WORK REQUEST - Repeat the data verbatim, images excluded.

[Start of section]

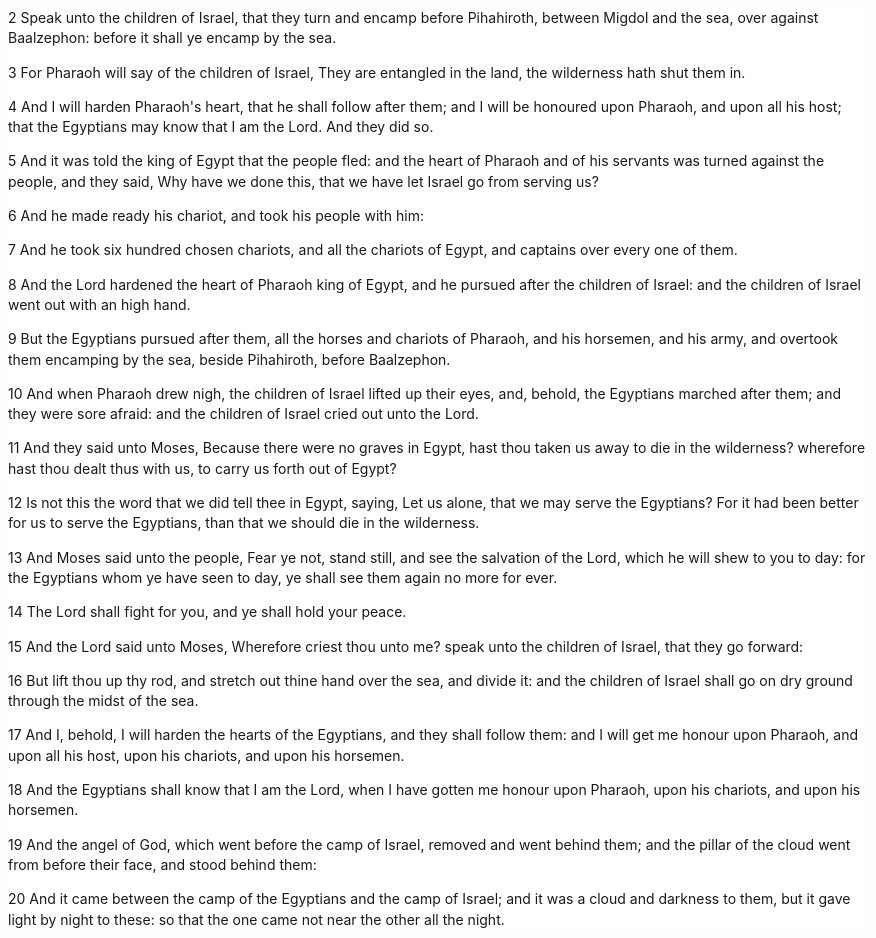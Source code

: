 2 Speak unto the children of Israel, that they turn and encamp before Pihahiroth, between Migdol and the sea, over against Baalzephon: before it shall ye encamp by the sea.

3 For Pharaoh will say of the children of Israel, They are entangled in the land, the wilderness hath shut them in.

4 And I will harden Pharaoh's heart, that he shall follow after them; and I will be honoured upon Pharaoh, and upon all his host; that the Egyptians may know that I am the Lord. And they did so.

5 And it was told the king of Egypt that the people fled: and the heart of Pharaoh and of his servants was turned against the people, and they said, Why have we done this, that we have let Israel go from serving us?

6 And he made ready his chariot, and took his people with him:

7 And he took six hundred chosen chariots, and all the chariots of Egypt, and captains over every one of them.

8 And the Lord hardened the heart of Pharaoh king of Egypt, and he pursued after the children of Israel: and the children of Israel went out with an high hand.

9 But the Egyptians pursued after them, all the horses and chariots of Pharaoh, and his horsemen, and his army, and overtook them encamping by the sea, beside Pihahiroth, before Baalzephon.

10 And when Pharaoh drew nigh, the children of Israel lifted up their eyes, and, behold, the Egyptians marched after them; and they were sore afraid: and the children of Israel cried out unto the Lord.

11 And they said unto Moses, Because there were no graves in Egypt, hast thou taken us away to die in the wilderness? wherefore hast thou dealt thus with us, to carry us forth out of Egypt?

12 Is not this the word that we did tell thee in Egypt, saying, Let us alone, that we may serve the Egyptians? For it had been better for us to serve the Egyptians, than that we should die in the wilderness.

13 And Moses said unto the people, Fear ye not, stand still, and see the salvation of the Lord, which he will shew to you to day: for the Egyptians whom ye have seen to day, ye shall see them again no more for ever.

14 The Lord shall fight for you, and ye shall hold your peace.

15 And the Lord said unto Moses, Wherefore criest thou unto me? speak unto the children of Israel, that they go forward:

16 But lift thou up thy rod, and stretch out thine hand over the sea, and divide it: and the children of Israel shall go on dry ground through the midst of the sea.

17 And I, behold, I will harden the hearts of the Egyptians, and they shall follow them: and I will get me honour upon Pharaoh, and upon all his host, upon his chariots, and upon his horsemen.

18 And the Egyptians shall know that I am the Lord, when I have gotten me honour upon Pharaoh, upon his chariots, and upon his horsemen.

19 And the angel of God, which went before the camp of Israel, removed and went behind them; and the pillar of the cloud went from before their face, and stood behind them:

20 And it came between the camp of the Egyptians and the camp of Israel; and it was a cloud and darkness to them, but it gave light by night to these: so that the one came not near the other all the night.
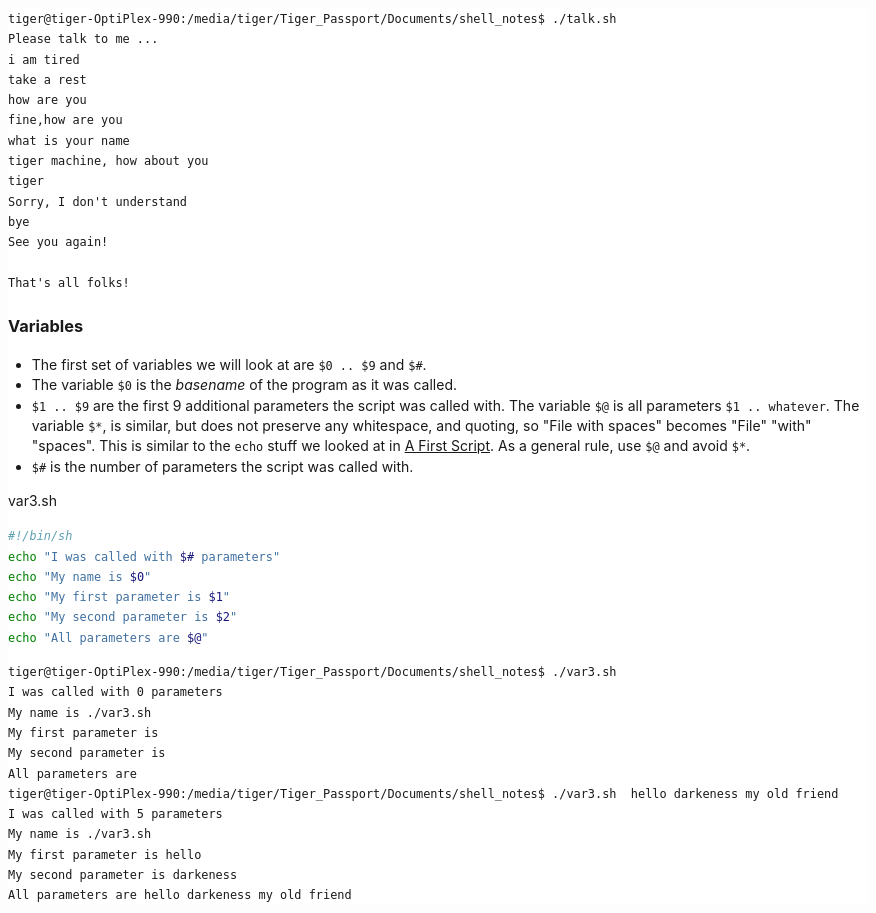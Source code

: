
 ```sh

```

```
tiger@tiger-OptiPlex-990:/media/tiger/Tiger_Passport/Documents/shell_notes$ ./talk.sh
Please talk to me ...
i am tired
take a rest
how are you
fine,how are you
what is your name
tiger machine, how about you
tiger
Sorry, I don't understand
bye
See you again!

That's all folks!

```

### Variables

- The first set of variables we will look at are `$0 .. $9` and `$#`.  
- The variable `$0` is the *basename* of the program as it was called.  
- `$1 .. $9` are the first 9 additional parameters the script was called with.  The variable `$@` is all parameters `$1 .. whatever`. The variable `$*`, is similar, but does not preserve any whitespace, and quoting, so "File with spaces" becomes "File" "with" "spaces". This is similar to the `echo` stuff we looked at in [A First Script](https://www.shellscript.sh/first.html). As a general rule, use `$@` and avoid `$*`.  
- `$#` is the number of parameters the script was called with. 

var3.sh

```sh
#!/bin/sh
echo "I was called with $# parameters"
echo "My name is $0"
echo "My first parameter is $1"
echo "My second parameter is $2"
echo "All parameters are $@"
```



```
tiger@tiger-OptiPlex-990:/media/tiger/Tiger_Passport/Documents/shell_notes$ ./var3.sh 
I was called with 0 parameters
My name is ./var3.sh
My first parameter is 
My second parameter is 
All parameters are 
tiger@tiger-OptiPlex-990:/media/tiger/Tiger_Passport/Documents/shell_notes$ ./var3.sh  hello darkeness my old friend
I was called with 5 parameters
My name is ./var3.sh
My first parameter is hello
My second parameter is darkeness
All parameters are hello darkeness my old friend

```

[End of section]

PROBLEM SOLUTION -
Source code

: 2 Speak unto the children of Israel, that they turn and encamp before Pihahiroth, between Migdol and the sea, over against Baalzephon: before it shall ye encamp by the sea.

3 For Pharaoh will say of the children of Israel, They are entangled in the land, the wilderness hath shut them in.

4 And I will harden Pharaoh's heart, that he shall follow after them; and I will be honoured upon Pharaoh, and upon all his host; that the Egyptians may know that I am the Lord. And they did so.

5 And it was told the king of Egypt that the people fled: and the heart of Pharaoh and of his servants was turned against the people, and they said, Why have we done this, that we have let Israel go from serving us?

6 And he made ready his chariot, and took his people with him:

7 And he took six hundred chosen chariots, and all the chariots of Egypt, and captains over every one of them.

8 And the Lord hardened the heart of Pharaoh king of Egypt, and he pursued after the children of Israel: and the children of Israel went out with an high hand.

9 But the Egyptians pursued after them, all the horses and chariots of Pharaoh, and his horsemen, and his army, and overtook them encamping by the sea, beside Pihahiroth, before Baalzephon.

10 And when Pharaoh drew nigh, the children of Israel lifted up their eyes, and, behold, the Egyptians marched after them; and they were sore afraid: and the children of Israel cried out unto the Lord.

11 And they said unto Moses, Because there were no graves in Egypt, hast thou taken us away to die in the wilderness? wherefore hast thou dealt thus with us, to carry us forth out of Egypt?

12 Is not this the word that we did tell thee in Egypt, saying, Let us alone, that we may serve the Egyptians? For it had been better for us to serve the Egyptians, than that we should die in the wilderness.

13 And Moses said unto the people, Fear ye not, stand still, and see the salvation of the Lord, which he will shew to you to day: for the Egyptians whom ye have seen to day, ye shall see them again no more for ever.

14 The Lord shall fight for you, and ye shall hold your peace.

15 And the Lord said unto Moses, Wherefore criest thou unto me? speak unto the children of Israel, that they go forward:

16 But lift thou up thy rod, and stretch out thine hand over the sea, and divide it: and the children of Israel shall go on dry ground through the midst of the sea.

17 And I, behold, I will harden the hearts of the Egyptians, and they shall follow them: and I will get me honour upon Pharaoh, and upon all his host, upon his chariots, and upon his horsemen.

18 And the Egyptians shall know that I am the Lord, when I have gotten me honour upon Pharaoh, upon his chariots, and upon his horsemen.

19 And the angel of God, which went before the camp of Israel, removed and went behind them; and the pillar of the cloud went from before their face, and stood behind them:

20 And it came between the camp of the Egyptians and the camp of Israel; and it was a cloud and darkness to them, but it gave light by night to these: so that the one came not near the other all the night.
Source code

:
 ```sh

```

```
tiger@tiger-OptiPlex-990:/media/tiger/Tiger_Passport/Documents/shell_notes$ ./talk.sh
Please talk to me ...
i am tired
take a rest
how are you
fine,how are you
what is your name
tiger machine, how about you
tiger
Sorry, I don't understand
bye
See you again!

That's all folks!

```

### Variables

- The first set of variables we will look at are `$0 .. $9` and `$#`.  
- The variable `$0` is the *basename* of the program as it was called.  
- `$1 .. $9` are the first 9 additional parameters the script was called with.  The variable `$@` is all parameters `$1 .. whatever`. The variable `$*`, is similar, but does not preserve any whitespace, and quoting, so "File with spaces" becomes "File" "with" "spaces". This is similar to the `echo` stuff we looked at in [A First Script](https://www.shellscript.sh/first.html). As a general rule, use `$@` and avoid `$*`.  
- `$#` is the number of parameters the script was called with. 

var3.sh

```sh
#!/bin/sh
echo "I was called with $# parameters"
echo "My name is $0"
echo "My first parameter is $1"
echo "My second parameter is $2"
echo "All parameters are $@"
```



```
tiger@tiger-OptiPlex-990:/media/tiger/Tiger_Passport/Documents/shell_notes$ ./var3.sh 
I was called with 0 parameters
My name is ./var3.sh
My first parameter is 
My second parameter is 
All parameters are 
tiger@tiger-OptiPlex-990:/media/tiger/Tiger_Passport/Documents/shell_notes$ ./var3.sh  hello darkeness my old friend
I was called with 5 parameters
My name is ./var3.sh
My first parameter is hello
My second parameter is darkeness
All parameters are hello darkeness my old friend

```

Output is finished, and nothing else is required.